Spontaneous joint torque coupling patterns during hip extension (A) and ankle plantarflexion maximum voluntary torque (MVT) (B) and underlying electromyography (EMG) activation. All torques, both voluntary and spontaneous are shown as a percentage of the global maximum generated during the entire experiment. The column on the right shows the EMG activity generating the torque patterns. %EMG activation are coded from 0% EMG (blue) to 100% EMG (red). Significant differences between groups are indicated by *P < .05. Group average secondary torques significantly different from zero are indicated by the +. P, paretic; NP, nonparetic; C, control.
Attempting to maximize distal dorsiflexion torque, which is severely impaired in the paretic extremity, generated coactivation of all paretic musculature. GMed activation was 80% MVT-EMG compared with controls 29% MVT-EMG, P = .059. AddL activation accounted for 105% MVT-EMG, (compared with 54% MVT-EMG in controls, P = .024), RF/VL activation was 107% MVT-EMG (compared with 18% MVT-EMG in controls, P = .006). Antagonist Gastroc activation was 70.5% MVT-EMG, compared with 27% MVT-EMG in controls, P = .011 and 29% MVT-EMG in the nonparetic extremity, P = .004 and SOL activation was 58%MVT-EMG compared with 11% in controls (P = .028). However, despite the significant coactivation, no differences in joint torque coupling patterns were seen between lower extremities during maximal dorsiflexion.

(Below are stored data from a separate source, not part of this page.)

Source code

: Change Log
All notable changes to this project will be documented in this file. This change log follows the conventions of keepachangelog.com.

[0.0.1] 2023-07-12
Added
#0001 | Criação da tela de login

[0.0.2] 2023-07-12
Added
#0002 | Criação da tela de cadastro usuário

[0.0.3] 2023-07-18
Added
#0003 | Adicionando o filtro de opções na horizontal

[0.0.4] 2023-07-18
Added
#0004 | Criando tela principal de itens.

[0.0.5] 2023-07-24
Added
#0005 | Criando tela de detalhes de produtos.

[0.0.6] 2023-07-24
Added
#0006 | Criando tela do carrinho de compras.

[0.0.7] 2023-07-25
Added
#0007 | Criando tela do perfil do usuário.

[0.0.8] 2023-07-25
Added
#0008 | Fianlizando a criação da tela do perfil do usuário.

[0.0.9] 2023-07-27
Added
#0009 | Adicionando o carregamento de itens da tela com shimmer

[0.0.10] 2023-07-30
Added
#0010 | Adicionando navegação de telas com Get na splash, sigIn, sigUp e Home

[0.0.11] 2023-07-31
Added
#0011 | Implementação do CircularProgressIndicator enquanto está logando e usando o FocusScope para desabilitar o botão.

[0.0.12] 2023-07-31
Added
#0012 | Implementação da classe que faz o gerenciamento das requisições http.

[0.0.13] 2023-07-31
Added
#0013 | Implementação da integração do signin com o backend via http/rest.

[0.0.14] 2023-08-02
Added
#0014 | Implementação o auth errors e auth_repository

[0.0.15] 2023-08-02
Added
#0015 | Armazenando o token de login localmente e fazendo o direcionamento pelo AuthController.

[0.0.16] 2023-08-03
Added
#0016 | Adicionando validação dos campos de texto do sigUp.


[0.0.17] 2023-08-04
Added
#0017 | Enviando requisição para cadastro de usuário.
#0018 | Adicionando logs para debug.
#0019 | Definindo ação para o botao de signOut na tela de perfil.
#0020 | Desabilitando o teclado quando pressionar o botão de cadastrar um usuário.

Repeatability measures of raw EMG signal magnitude (in mV), indicated variability within trials smaller than 15% for all muscles and for all tasks except hip extension and knee flexion. The intertrial variability for the GMax during hip extension was 28.7% (±26.86%). During knee flexion, intertrial variability for the BF was 40.57% (±70.3%) and for the SM 45.49% (±101.3%).
Coupling During Submaximal Tasks
Submaximal Hip Extension
Mixed model analyses indicated a significant main effect of hip extension level on hip adduction torque (F = 11.413, P < .001). The proportional increase in hip adduction with hip extension did not differ between groups (F = 0.689, P = .408) but tended to be greater in the paretic extremity (F = 2.742, P = .069) compared with the nonparetic extremity (LSD P = .031) (Figure 3A). For the ankle joint, significant differences were observed between groups (F = 20.256, P < .001), with the control lower extremity generating significantly smaller coupling (F = 18.330, P < .001) at different levels (F = 13.602, P < .001) (Figure 3A).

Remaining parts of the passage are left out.